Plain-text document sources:

+ + +

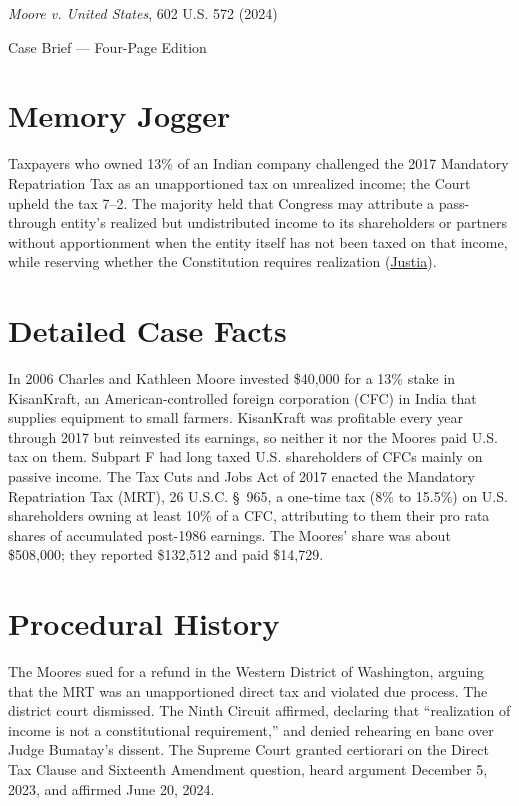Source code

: \documentclass[12pt]{article}
\begin{document}
\begin{center}
{\LARGE \textit{Moore v. United States}, 602 U.S. 572 (2024)\par}
\vspace{0.8em}
{\large Case Brief --- Four-Page Edition\par}
\end{center}
\vspace{1em}

\section{Memory Jogger}

Taxpayers who owned 13\% of an Indian company challenged the 2017 Mandatory Repatriation Tax as an unapportioned tax on unrealized income; the Court upheld the tax 7--2. The majority held that Congress may attribute a pass-through entity's realized but undistributed income to its shareholders or partners without apportionment when the entity itself has not been taxed on that income, while reserving whether the Constitution requires realization (\href{https://supreme.justia.com/cases/federal/us/602/22-800/}{Justia}).

\section{Detailed Case Facts}

In 2006 Charles and Kathleen Moore invested \$40,000 for a 13\% stake in KisanKraft, an American-controlled foreign corporation (CFC) in India that supplies equipment to small farmers. KisanKraft was profitable every year through 2017 but reinvested its earnings, so neither it nor the Moores paid U.S. tax on them. Subpart F had long taxed U.S. shareholders of CFCs mainly on passive income. The Tax Cuts and Jobs Act of 2017 enacted the Mandatory Repatriation Tax (MRT), 26 U.S.C. \S\ 965, a one-time tax (8\% to 15.5\%) on U.S. shareholders owning at least 10\% of a CFC, attributing to them their pro rata shares of accumulated post-1986 earnings. The Moores' share was about \$508,000; they reported \$132,512 and paid \$14,729.

\section{Procedural History}

The Moores sued for a refund in the Western District of Washington, arguing that the MRT was an unapportioned direct tax and violated due process. The district court dismissed. The Ninth Circuit affirmed, declaring that ``realization of income is not a constitutional requirement,'' and denied rehearing en banc over Judge Bumatay's dissent. The Supreme Court granted certiorari on the Direct Tax Clause and Sixteenth Amendment question, heard argument December 5, 2023, and affirmed June 20, 2024.
\end{document}
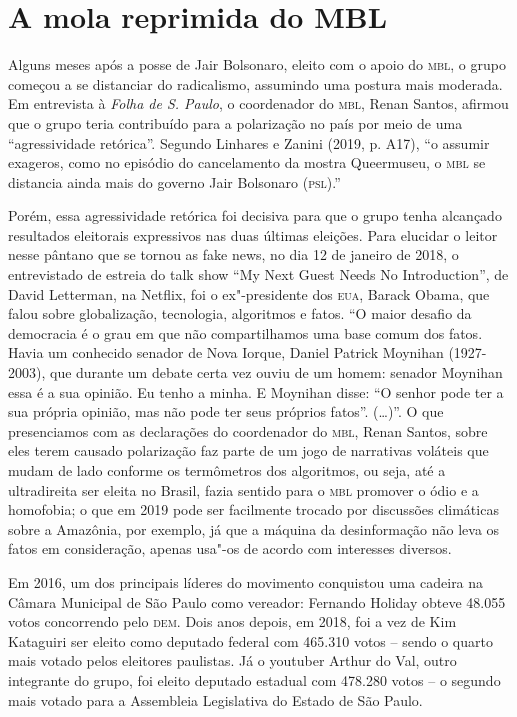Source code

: \section{A mola reprimida do MBL}

Alguns meses após a posse de Jair Bolsonaro, eleito com o apoio do \textsc{mbl},
o grupo começou a se distanciar do radicalismo, assumindo uma postura
mais moderada. Em entrevista à \emph{Folha de S. Paulo}, o coordenador
do \textsc{mbl}, Renan Santos, afirmou que o grupo teria contribuído para a
polarização no país por meio de uma ``agressividade retórica''. Segundo
Linhares e Zanini (2019, p. A17), ``o assumir exageros, como no episódio
do cancelamento da mostra Queermuseu, o \textsc{mbl} se distancia ainda mais do
governo Jair Bolsonaro (\textsc{psl}).''

Porém, essa agressividade retórica foi decisiva para que o grupo tenha
alcançado resultados eleitorais expressivos nas duas últimas eleições.
Para elucidar o leitor nesse pântano que se tornou as fake news, no dia
12 de janeiro de 2018, o entrevistado de estreia do talk show ``My Next
Guest Needs No Introduction'', de David Letterman, na Netflix, foi o
ex"-presidente dos \textsc{eua}, Barack Obama, que falou sobre globalização,
tecnologia, algoritmos e fatos. ``O maior desafio da democracia é o grau
em que não compartilhamos uma base comum dos fatos. Havia um conhecido
senador de Nova Iorque, Daniel Patrick Moynihan (1927-2003), que durante
um debate certa vez ouviu de um homem: senador Moynihan essa é a sua
opinião. Eu tenho a minha. E Moynihan disse: ``O senhor pode ter a sua
própria opinião, mas não pode ter seus próprios fatos''. (\ldots{})''. O que
presenciamos com as declarações do coordenador do \textsc{mbl}, Renan Santos,
sobre eles terem causado polarização faz parte de um jogo de narrativas
voláteis que mudam de lado conforme os termômetros dos algoritmos, ou
seja, até a ultradireita ser eleita no Brasil, fazia sentido para o \textsc{mbl}
promover o ódio e a homofobia; o que em 2019 pode ser facilmente trocado
por discussões climáticas sobre a Amazônia, por exemplo, já que a
máquina da desinformação não leva os fatos em consideração, apenas
usa"-os de acordo com interesses diversos.

Em 2016, um dos principais líderes do movimento conquistou uma cadeira
na Câmara Municipal de São Paulo como vereador: Fernando Holiday obteve
48.055 votos concorrendo pelo \textsc{dem}. Dois anos depois, em 2018, foi a vez
de Kim Kataguiri ser eleito como deputado federal com 465.310 votos --
sendo o quarto mais votado pelos eleitores paulistas. Já o youtuber
Arthur do Val, outro integrante do grupo, foi eleito deputado estadual
com 478.280 votos -- o segundo mais votado para a Assembleia Legislativa
do Estado de São Paulo.

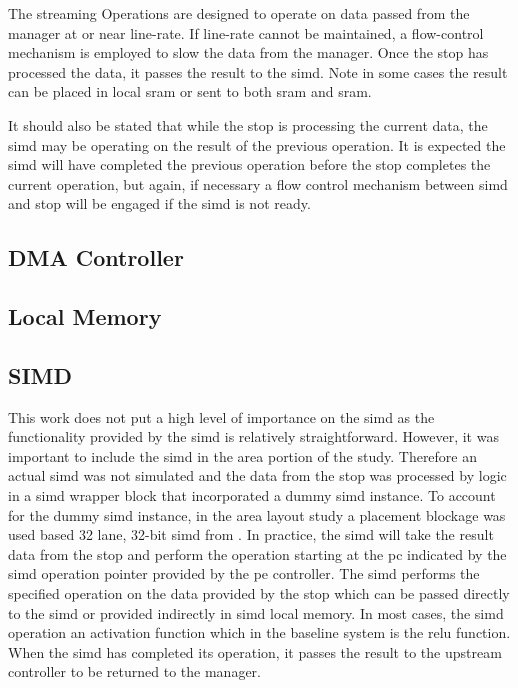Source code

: The streaming Operations are designed to operate on data passed from the manager at or near line-rate. 
If line-rate cannot be maintained, a flow-control mechanism is employed to slow the data from the manager.
Once the \ac{stop} has processed the data, it passes the result to the \ac{simd}. Note in some cases the result can be placed in local \ac{sram} or sent to both \ac{sram} and \ac{sram}.

It should also be stated that while the \ac{stop} is processing the current data, the \ac{simd} may be operating on the result of the previous operation. 
It is expected the \ac{simd} will have completed the previous operation before the \ac{stop} completes the current operation, but again, if necessary a flow control mechanism between \ac{simd} and \ac{stop} will be engaged if the \ac{simd} is not ready.

\subsection{DMA Controller}
\label{sec:Dma Cntl}

\subsection{Local Memory}
\label{sec:Local Memory}

\subsection{SIMD}
\label{sec:simd}

This work does not put a high level of importance on the \ac{simd} as the functionality provided by the \ac{simd} is relatively straightforward.
However, it was important to include the \ac{simd} in the area portion of the study.
Therefore an actual \ac{simd} was not simulated and the data from the \ac{stop} was processed by logic in a \ac{simd} wrapper block that incorporated a dummy \ac{simd} instance.
To account for the dummy \ac{simd} instance, in the area layout study a placement blockage was used based 32 lane, 32-bit \ac{simd} from \cite{schabel2014diss}.
In practice, the \ac{simd} will take the result data from the \ac{stop} and perform the operation starting at the \ac{pc} indicated by the \ac{simd} operation pointer provided by the \ac{pe} controller.
The \ac{simd} performs the specified operation on the data provided by the \ac{stop} which can be passed directly to the \ac{simd} or provided indirectly in \ac{simd} local memory.
In most cases, the \ac{simd} operation \ac{an} activation function which in the baseline system is the \ac{relu} function.
When the \ac{simd} has completed its operation, it passes the result to the upstream controller to be returned to the manager.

+ + +

» Assignment
An exact copy of the entries above is needed, with the pictures removed.

» Response area
Source code

: \documentclass[12pt]{article}
\begin{document}
\begin{center}
{\LARGE \textit{Moore v. United States}, 602 U.S. 572 (2024)\par}
\vspace{0.8em}
{\large Case Brief --- Four-Page Edition\par}
\end{center}
\vspace{1em}

\section{Memory Jogger}

Taxpayers who owned 13\% of an Indian company challenged the 2017 Mandatory Repatriation Tax as an unapportioned tax on unrealized income; the Court upheld the tax 7--2. The majority held that Congress may attribute a pass-through entity's realized but undistributed income to its shareholders or partners without apportionment when the entity itself has not been taxed on that income, while reserving whether the Constitution requires realization (\href{https://supreme.justia.com/cases/federal/us/602/22-800/}{Justia}).

\section{Detailed Case Facts}

In 2006 Charles and Kathleen Moore invested \$40,000 for a 13\% stake in KisanKraft, an American-controlled foreign corporation (CFC) in India that supplies equipment to small farmers. KisanKraft was profitable every year through 2017 but reinvested its earnings, so neither it nor the Moores paid U.S. tax on them. Subpart F had long taxed U.S. shareholders of CFCs mainly on passive income. The Tax Cuts and Jobs Act of 2017 enacted the Mandatory Repatriation Tax (MRT), 26 U.S.C. \S\ 965, a one-time tax (8\% to 15.5\%) on U.S. shareholders owning at least 10\% of a CFC, attributing to them their pro rata shares of accumulated post-1986 earnings. The Moores' share was about \$508,000; they reported \$132,512 and paid \$14,729.

\section{Procedural History}

The Moores sued for a refund in the Western District of Washington, arguing that the MRT was an unapportioned direct tax and violated due process. The district court dismissed. The Ninth Circuit affirmed, declaring that ``realization of income is not a constitutional requirement,'' and denied rehearing en banc over Judge Bumatay's dissent. The Supreme Court granted certiorari on the Direct Tax Clause and Sixteenth Amendment question, heard argument December 5, 2023, and affirmed June 20, 2024.
\end{document}
Source code

: \section{A mola reprimida do MBL}

Alguns meses após a posse de Jair Bolsonaro, eleito com o apoio do \textsc{mbl},
o grupo começou a se distanciar do radicalismo, assumindo uma postura
mais moderada. Em entrevista à \emph{Folha de S. Paulo}, o coordenador
do \textsc{mbl}, Renan Santos, afirmou que o grupo teria contribuído para a
polarização no país por meio de uma ``agressividade retórica''. Segundo
Linhares e Zanini (2019, p. A17), ``o assumir exageros, como no episódio
do cancelamento da mostra Queermuseu, o \textsc{mbl} se distancia ainda mais do
governo Jair Bolsonaro (\textsc{psl}).''

Porém, essa agressividade retórica foi decisiva para que o grupo tenha
alcançado resultados eleitorais expressivos nas duas últimas eleições.
Para elucidar o leitor nesse pântano que se tornou as fake news, no dia
12 de janeiro de 2018, o entrevistado de estreia do talk show ``My Next
Guest Needs No Introduction'', de David Letterman, na Netflix, foi o
ex"-presidente dos \textsc{eua}, Barack Obama, que falou sobre globalização,
tecnologia, algoritmos e fatos. ``O maior desafio da democracia é o grau
em que não compartilhamos uma base comum dos fatos. Havia um conhecido
senador de Nova Iorque, Daniel Patrick Moynihan (1927-2003), que durante
um debate certa vez ouviu de um homem: senador Moynihan essa é a sua
opinião. Eu tenho a minha. E Moynihan disse: ``O senhor pode ter a sua
própria opinião, mas não pode ter seus próprios fatos''. (\ldots{})''. O que
presenciamos com as declarações do coordenador do \textsc{mbl}, Renan Santos,
sobre eles terem causado polarização faz parte de um jogo de narrativas
voláteis que mudam de lado conforme os termômetros dos algoritmos, ou
seja, até a ultradireita ser eleita no Brasil, fazia sentido para o \textsc{mbl}
promover o ódio e a homofobia; o que em 2019 pode ser facilmente trocado
por discussões climáticas sobre a Amazônia, por exemplo, já que a
máquina da desinformação não leva os fatos em consideração, apenas
usa"-os de acordo com interesses diversos.

Em 2016, um dos principais líderes do movimento conquistou uma cadeira
na Câmara Municipal de São Paulo como vereador: Fernando Holiday obteve
48.055 votos concorrendo pelo \textsc{dem}. Dois anos depois, em 2018, foi a vez
de Kim Kataguiri ser eleito como deputado federal com 465.310 votos --
sendo o quarto mais votado pelos eleitores paulistas. Já o youtuber
Arthur do Val, outro integrante do grupo, foi eleito deputado estadual
com 478.280 votos -- o segundo mais votado para a Assembleia Legislativa
do Estado de São Paulo.

Source code

: The streaming Operations are designed to operate on data passed from the manager at or near line-rate. 
If line-rate cannot be maintained, a flow-control mechanism is employed to slow the data from the manager.
Once the \ac{stop} has processed the data, it passes the result to the \ac{simd}. Note in some cases the result can be placed in local \ac{sram} or sent to both \ac{sram} and \ac{sram}.

It should also be stated that while the \ac{stop} is processing the current data, the \ac{simd} may be operating on the result of the previous operation. 
It is expected the \ac{simd} will have completed the previous operation before the \ac{stop} completes the current operation, but again, if necessary a flow control mechanism between \ac{simd} and \ac{stop} will be engaged if the \ac{simd} is not ready.

\subsection{DMA Controller}
\label{sec:Dma Cntl}

\subsection{Local Memory}
\label{sec:Local Memory}

\subsection{SIMD}
\label{sec:simd}

This work does not put a high level of importance on the \ac{simd} as the functionality provided by the \ac{simd} is relatively straightforward.
However, it was important to include the \ac{simd} in the area portion of the study.
Therefore an actual \ac{simd} was not simulated and the data from the \ac{stop} was processed by logic in a \ac{simd} wrapper block that incorporated a dummy \ac{simd} instance.
To account for the dummy \ac{simd} instance, in the area layout study a placement blockage was used based 32 lane, 32-bit \ac{simd} from \cite{schabel2014diss}.
In practice, the \ac{simd} will take the result data from the \ac{stop} and perform the operation starting at the \ac{pc} indicated by the \ac{simd} operation pointer provided by the \ac{pe} controller.
The \ac{simd} performs the specified operation on the data provided by the \ac{stop} which can be passed directly to the \ac{simd} or provided indirectly in \ac{simd} local memory.
In most cases, the \ac{simd} operation \ac{an} activation function which in the baseline system is the \ac{relu} function.
When the \ac{simd} has completed its operation, it passes the result to the upstream controller to be returned to the manager.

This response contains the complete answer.